Linimeier: Im Gegensatz zu großen Pharma‐ und Biotechnologieunternehmen wird das Wachstum von Small und Mid Caps noch nicht durch Patentabläufe gebremst. Wenn einem kleineren Arzneimittelhersteller die Entwicklung eines ersten neuen Therapeutikums bis zur Marktreife gelingt, schlägt sich dies im Aktienkurs aufgrund der geringen Umsatzbasis noch viel stärker nieder als bei einem großen Biotech‐Konzern. Außerdem wird die Mehrzahl der bahnbrechenden Innovationen von klein‐ und mittelkapitalisierten Biotech‐Unternehmen entwickelt. Aus diesen Gründen konzentrieren wir uns bei Medical Strategy auf Werte aus der zweiten und dritten Reihe.

comdirect: Ist das Anlagerisiko bei Investitionen in Small und Mid Caps beherrschbar oder sollten Privatanleger grundsätzlich in spezialisierte Fonds/ETF investieren?

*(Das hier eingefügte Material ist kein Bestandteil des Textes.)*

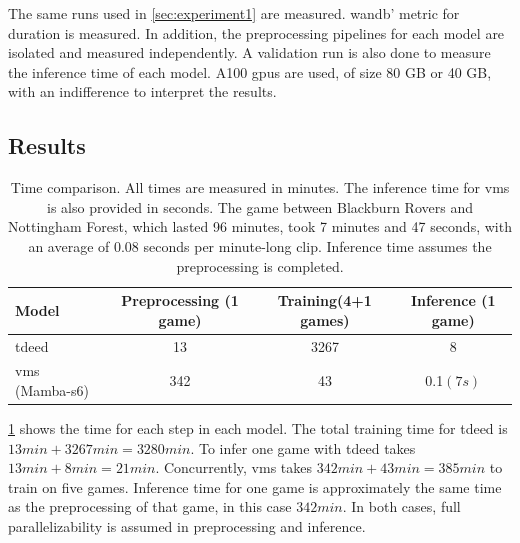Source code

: The same runs used in \autoref{sec:experiment1} are measured. \acrlong{wandb}' metric for duration is measured. In addition, the preprocessing pipelines for each model are isolated and measured independently. A validation run is also done to measure the inference time of each model. A100 \acrshort{gpu}s are used, of size 80 GB or 40 GB, with an indifference to interpret the results. 

\subsection{Results}
\label{ssec:ex2_result}

\begin{table}
    \centering
    \begin{tabular}{lccc}
        \toprule 
        Model & Preprocessing (1 game)  & Training(4+1 games) & Inference (1 game) \\
        \midrule
        \acrshort{tdeed} & 13 & 3267 & 8\\
        \acrshort{vms} (Mamba-\acrshort{s6}) & 342 & 43 & 0.1$(7s)$ \\
        \bottomrule
    \end{tabular}
    \caption{Time comparison. All times are measured in minutes. The inference time for \acrshort{vms} is also provided in seconds. The game between Blackburn Rovers and Nottingham Forest, which lasted 96 minutes, took 7 minutes and 47 seconds, with an average of 0.08 seconds per minute-long clip. Inference time assumes the preprocessing is completed.}
    \label{tab:results_ex2}
\end{table}

\cref{tab:results_ex2} shows the time for each step in each model. The total training time for \acrshort{tdeed} is \(13min+3267min= 3280min\). To infer one game with \acrshort{tdeed} takes \(13min + 8min = 21min \). Concurrently, \acrshort{vms} takes \(342min+43min=385min\) to train on five games. Inference time for one game is approximately the same time as the preprocessing of that game, in this case \(342min\). In both cases, full parallelizability is assumed in preprocessing and inference. 

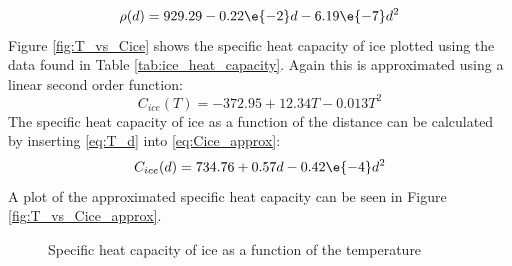 \begin{equation}\label{eq:rho_approx_d}
	\rho(d) = 929.29 - 0.22 \e{-2} d - 6.19 \e{-7} d^2
\end{equation}
Figure \ref{fig:T_vs_Cice} shows the specific heat capacity of ice plotted using the data found in Table \ref{tab:ice_heat_capacity}. Again this is approximated using a linear second order function:
\begin{equation}\label{eq:Cice_approx}
	C_{ice}(T) = -372.95 + 12.34 T - 0.013 T^2
\end{equation}
The specific heat capacity of ice as a function of the distance can be calculated by inserting \eqref{eq:T_d} into \eqref{eq:Cice_approx}:
\begin{equation}\label{eq:Cice_approx_d}
	C_{ice}(d) = 734.76 + 0.57 d - 0.42 \e{-4} d^2
\end{equation}
A plot of the approximated specific heat capacity can be seen in Figure \ref{fig:T_vs_Cice_approx}.
\begin{figure}[htb]
	\centering
	\caption{Specific heat capacity of ice as a function of the temperature}
\end{figure}
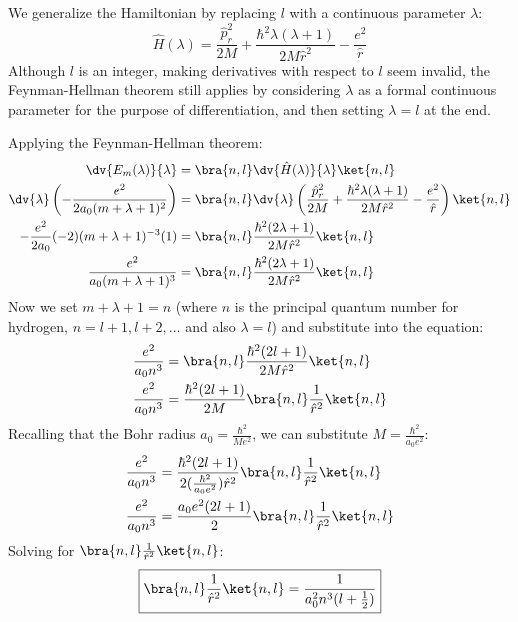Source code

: \begin{solution}
  We generalize the Hamiltonian by replacing $l$ with a continuous
  parameter $\lambda$:
  \begin{equation} \label{eq:hydrogen_H_lambda}
    \hat H(\lambda) = \frac{\hat p_r^2}{2M} + \frac{\hbar^2
    \lambda(\lambda+1)}{2M\hat r^2} - \frac{e^2}{\hat r}
  \end{equation}
  Although $l$ is an integer, making derivatives with respect to
  $l$ seem invalid, the Feynman-Hellman theorem still applies by
  considering $\lambda$ as a formal continuous parameter for the
  purpose of differentiation, and then setting $\lambda=l$ at the end.

  Applying the Feynman-Hellman theorem:
  \begin{align} \label{eq:hydrogen_feynman_hellman_derivation}
    \dv{E_m(\lambda)}{\lambda} &= \bra{n,l}\dv{\hat
    H(\lambda)}{\lambda}\ket{n,l} \\
    \dv{\lambda}\left(-\frac{e^2}{2a_0(m+\lambda+1)^2}\right) &=
    \bra{n,l} \dv{\lambda}\left(\frac{\hat p_r^2}{2M} +
      \frac{\hbar^2 \lambda(\lambda+1)}{2M\hat r^2} -
    \frac{e^2}{\hat r}\right) \ket{n,l} \notag \\
    -\frac{e^2}{2a_0}(-2)(m+\lambda+1)^{-3}(1) &= \bra{n,l}
    \frac{\hbar^2(2\lambda + 1)}{2M \hat r^2} \ket{n,l} \notag \\
    \frac{e^2}{a_0(m+\lambda+1)^3} &= \bra{n,l}
    \frac{\hbar^2(2\lambda + 1)}{2M \hat r^2} \ket{n,l} \notag
  \end{align}
  Now we set $m+\lambda+1 = n$ (where $n$ is the principal quantum
    number for hydrogen, $n = l+1, l+2, \dots$ and also $\lambda =
  l$) and substitute into the equation:
  \begin{align}
    \frac{e^2}{a_0 n^3} &= \bra{n,l} \frac{\hbar^2(2l + 1)}{2M
    \hat r^2} \ket{n,l} \\
    \frac{e^2}{a_0 n^3} &= \frac{\hbar^2(2l + 1)}{2M} \bra{n,l}
    \frac{1}{\hat r^2} \ket{n,l} \notag
  \end{align}
  Recalling that the Bohr radius $a_0 = \frac{\hbar^2}{Me^2}$, we
  can substitute $M = \frac{\hbar^2}{a_0 e^2}$:
  \begin{align}
    \frac{e^2}{a_0 n^3} &= \frac{\hbar^2(2l +
    1)}{2(\frac{\hbar^2}{a_0 e^2}) \hat r^2} \bra{n,l}
    \frac{1}{\hat r^2} \ket{n,l} \notag \\
    \frac{e^2}{a_0 n^3} &= \frac{a_0 e^2 (2l + 1)}{2} \bra{n,l}
    \frac{1}{\hat r^2} \ket{n,l} \notag
  \end{align}
  Solving for $\bra{n,l} \frac{1}{\hat r^2} \ket{n,l}$:
  \begin{equation} \label{eq:r_minus_2_expectation_value}
    \boxed{\bra{n,l} \frac{1}{\hat r^2} \ket{n,l} =
    \frac{1}{a_0^2 n^3(l + \frac{1}{2})}}
  \end{equation}
\end{solution}

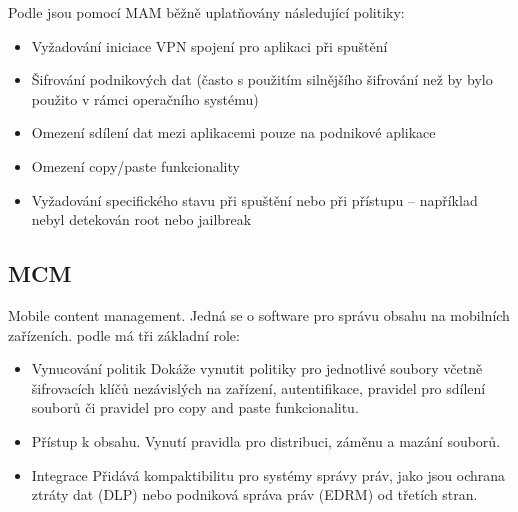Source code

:  Podle \cite{Gartner_EMM_2016} jsou pomocí MAM běžně uplatňovány následující politiky:
 \begin{itemize}
     \item Vyžadování iniciace VPN spojení pro aplikaci při spuštění
     \item Šifrování podnikových dat (často s použitím silnějšího šifrování než by bylo použito v rámci operačního systému)
     \item Omezení sdílení dat mezi aplikacemi pouze na podnikové aplikace
     \item Omezení copy/paste funkcionality
     \item Vyžadování specifického stavu při spuštění nebo při přístupu -- například nebyl detekován root nebo jailbreak
 \end{itemize}
 
  


\subsection{MCM} 
Mobile content management. Jedná se o software pro správu obsahu na mobilních zařízeních. podle \cite{Gartner_EMM_2016} má tři základní role:
\begin{itemize}
    \item Vynucování politik Dokáže vynutit politiky pro jednotlivé soubory včetně šifrovacích klíčů nezávislých na zařízení, autentifikace, pravidel pro sdílení souborů či pravidel pro copy and paste funkcionalitu.
    \item Přístup k obsahu. Vynutí pravidla pro distribuci, záměnu a mazání souborů.
    \item Integrace Přidává kompaktibilitu pro systémy správy práv, jako jsou ochrana ztráty dat (DLP) nebo podniková správa práv (EDRM) od třetích stran.
\end{itemize}
 

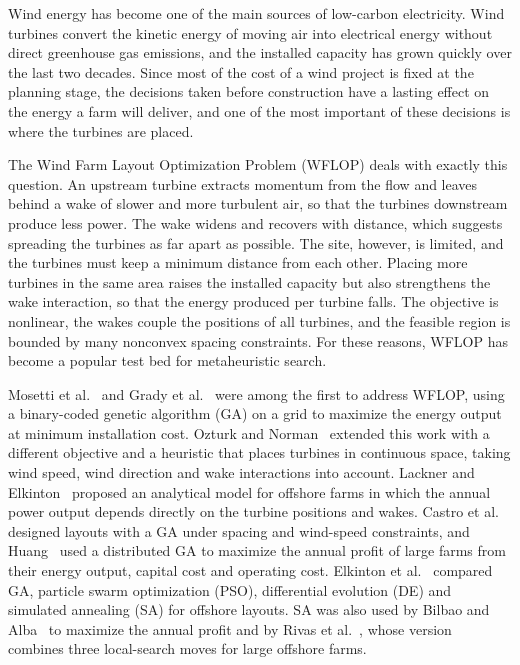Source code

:\documentclass[journal,twoside]{IEEEtran}
\begin{document}
Wind energy has become one of the main sources of low-carbon electricity. Wind turbines convert the kinetic energy of moving air into electrical energy without direct greenhouse gas emissions, and the installed capacity has grown quickly over the last two decades. Since most of the cost of a wind project is fixed at the planning stage, the decisions taken before construction have a lasting effect on the energy a farm will deliver, and one of the most important of these decisions is where the turbines are placed.

The Wind Farm Layout Optimization Problem (WFLOP) deals with exactly this question. An upstream turbine extracts momentum from the flow and leaves behind a wake of slower and more turbulent air, so that the turbines downstream produce less power. The wake widens and recovers with distance, which suggests spreading the turbines as far apart as possible. The site, however, is limited, and the turbines must keep a minimum distance from each other. Placing more turbines in the same area raises the installed capacity but also strengthens the wake interaction, so that the energy produced per turbine falls. The objective is nonlinear, the wakes couple the positions of all turbines, and the feasible region is bounded by many nonconvex spacing constraints. For these reasons, WFLOP has become a popular test bed for metaheuristic search.

Mosetti et al.~\cite{Mosetti1994} and Grady et al.~\cite{Grady2005} were among the first to address WFLOP, using a binary-coded genetic algorithm (GA) on a grid to maximize the energy output at minimum installation cost. Ozturk and Norman~\cite{Ozturk2004} extended this work with a different objective and a heuristic that places turbines in continuous space, taking wind speed, wind direction and wake interactions into account. Lackner and Elkinton~\cite{Lackner2007} proposed an analytical model for offshore farms in which the annual power output depends directly on the turbine positions and wakes. Castro et al.~\cite{Mora2007} designed layouts with a GA under spacing and wind-speed constraints, and Huang~\cite{Huang2007} used a distributed GA to maximize the annual profit of large farms from their energy output, capital cost and operating cost. Elkinton et al.~\cite{Elkinton2008} compared GA, particle swarm optimization (PSO), differential evolution (DE) and simulated annealing (SA) for offshore layouts. SA was also used by Bilbao and Alba~\cite{Bilbao2009} to maximize the annual profit and by Rivas et al.~\cite{Rivas2009}, whose version combines three local-search moves for large offshore farms.
\end{document}
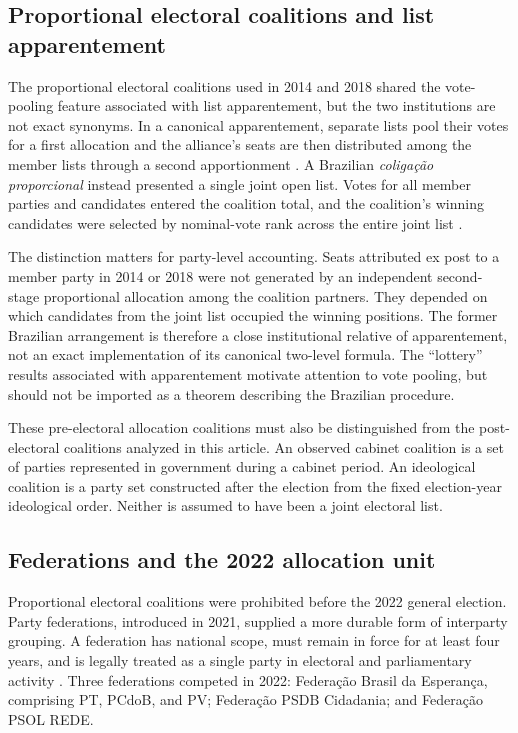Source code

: \documentclass[11pt]{article}
\begin{document}
\subsection{Proportional electoral coalitions and list apparentement}

The proportional electoral coalitions used in 2014 and 2018 shared the
vote-pooling feature associated with list apparentement, but the two
institutions are not exact synonyms. In a canonical apparentement, separate
lists pool their votes for a first allocation and the alliance's seats are then
distributed among the member lists through a second apportionment
\parencite{pukelsheimLeutgaeb2013apparentements}. A Brazilian
\emph{coligação proporcional} instead presented a single joint open list.
Votes for all member parties and candidates entered the coalition total, and
the coalition's winning candidates were selected by nominal-vote rank across
the entire joint list \parencite{nicolau2006openlist}.

The distinction matters for party-level accounting. Seats attributed ex post
to a member party in 2014 or 2018 were not generated by an independent
second-stage proportional allocation among the coalition partners. They
depended on which candidates from the joint list occupied the winning
positions. The former Brazilian arrangement is therefore a close
institutional relative of apparentement, not an exact implementation of its
canonical two-level formula. The ``lottery'' results associated with
apparentement motivate attention to vote pooling, but should not be imported
as a theorem describing the Brazilian procedure.

These pre-electoral allocation coalitions must also be distinguished from
the post-electoral coalitions analyzed in this article. An observed cabinet
coalition is a set of parties represented in government during a cabinet
period. An ideological coalition is a party set constructed after the election
from the fixed election-year ideological order. Neither is assumed to have
been a joint electoral list.

\subsection{Federations and the 2022 allocation unit}

Proportional electoral coalitions were prohibited before the 2022 general
election. Party federations, introduced in 2021, supplied a more durable
form of interparty grouping. A federation has national scope, must remain
in force for at least four years, and is legally treated as a single party in
electoral and parliamentary activity
\parencite{tse2022federacoes}. Three federations competed in 2022:
Federação Brasil da Esperança, comprising PT, PCdoB, and PV; Federação
PSDB Cidadania; and Federação PSOL REDE.
\end{document}
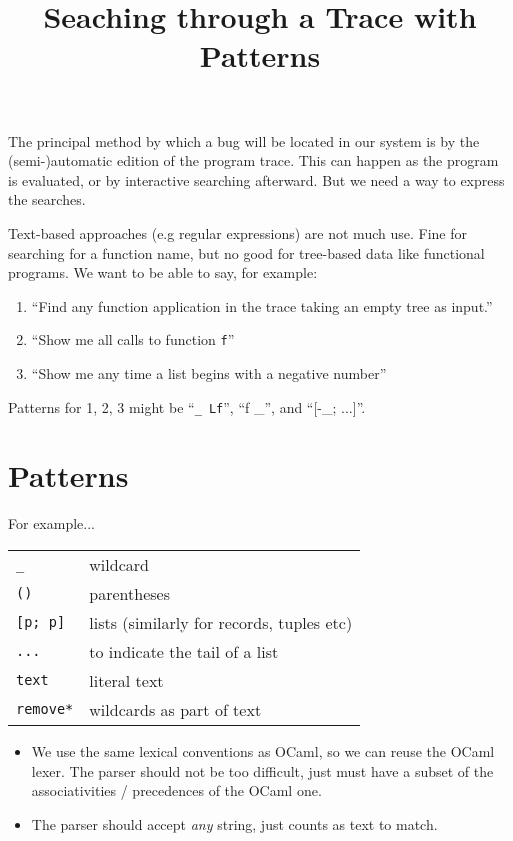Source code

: \documentclass[10pt]{article}
\begin{document}
\title{Seaching through a Trace with Patterns}
\maketitle

The principal method by which a bug will be located in our system is by the (semi-)automatic edition of the program trace. This can happen as the program is evaluated, or by interactive searching afterward. But we need a way to express the searches.

Text-based approaches (e.g regular expressions) are not much use. Fine for searching for a function name, but no good for tree-based data like functional programs. We want to be able to say, for example:

\begin{enumerate}
\item ``Find any function application in the trace taking an empty tree as input.''
\item ``Show me all calls to function \texttt{f}''
\item ``Show me any time a list begins with a negative number''
\end{enumerate}

\noindent Patterns for 1, 2, 3 might be ``\texttt{\_ Lf}'', ``f \_'', and ``[-\_; ...]''.

\section{Patterns}

For example...

\begin{tabular}{ll}
\texttt{\_} & wildcard\\
\texttt{()} & parentheses\\
\texttt{{[}p; p{]}} & lists (similarly for records, tuples etc)\\
\texttt{...} & to indicate the tail of a list\\
\texttt{text} & literal text\\
\texttt{remove*} & wildcards as part of text\\
\end{tabular}

\begin{itemize}
\item We use the same lexical conventions as OCaml, so we can reuse the OCaml lexer. The parser should not be too difficult, just must have a subset of the associativities / precedences of the OCaml one.
\item The parser should accept \textit{any} string, just counts as text to match.
\end{itemize}
\end{document}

Linimeier: Der Biotechnologiemarkt birgt hohe Risiken bei der Wirkstoffentwicklung. Nur ein Bruchteil der potenziellen Medikamente erhält später wirklich eine Markzulassung. Wenn der Durchbruch erfolgt, gibt es sehr hohe Gewinnchancen. Wenn ein Wirkstoff aber wie jetzt bei Biogen in einem späten Stadium floppt, drohen Einbrüche. Um die Erfolgschancen einer Produktentwicklung abschätzen zu können, bedarf es einer gründlichen wissenschaftlichen und ökonomischen Expertise. Außerdem müssen Daten zu klinischen Studien oder Zulassungsentscheidungen kontinuierlich beobachtet und berücksichtigt werden. Ein aktiv gemanagter Healthcare‐Fonds kann Investoren tiefgreifendes medizinisches Know‐how und eine ausreichend große Risikostreuung bieten. Direktinvestitionen in Einzelwerte sind deshalb nur für besonders risikofreudige Anleger geeignet.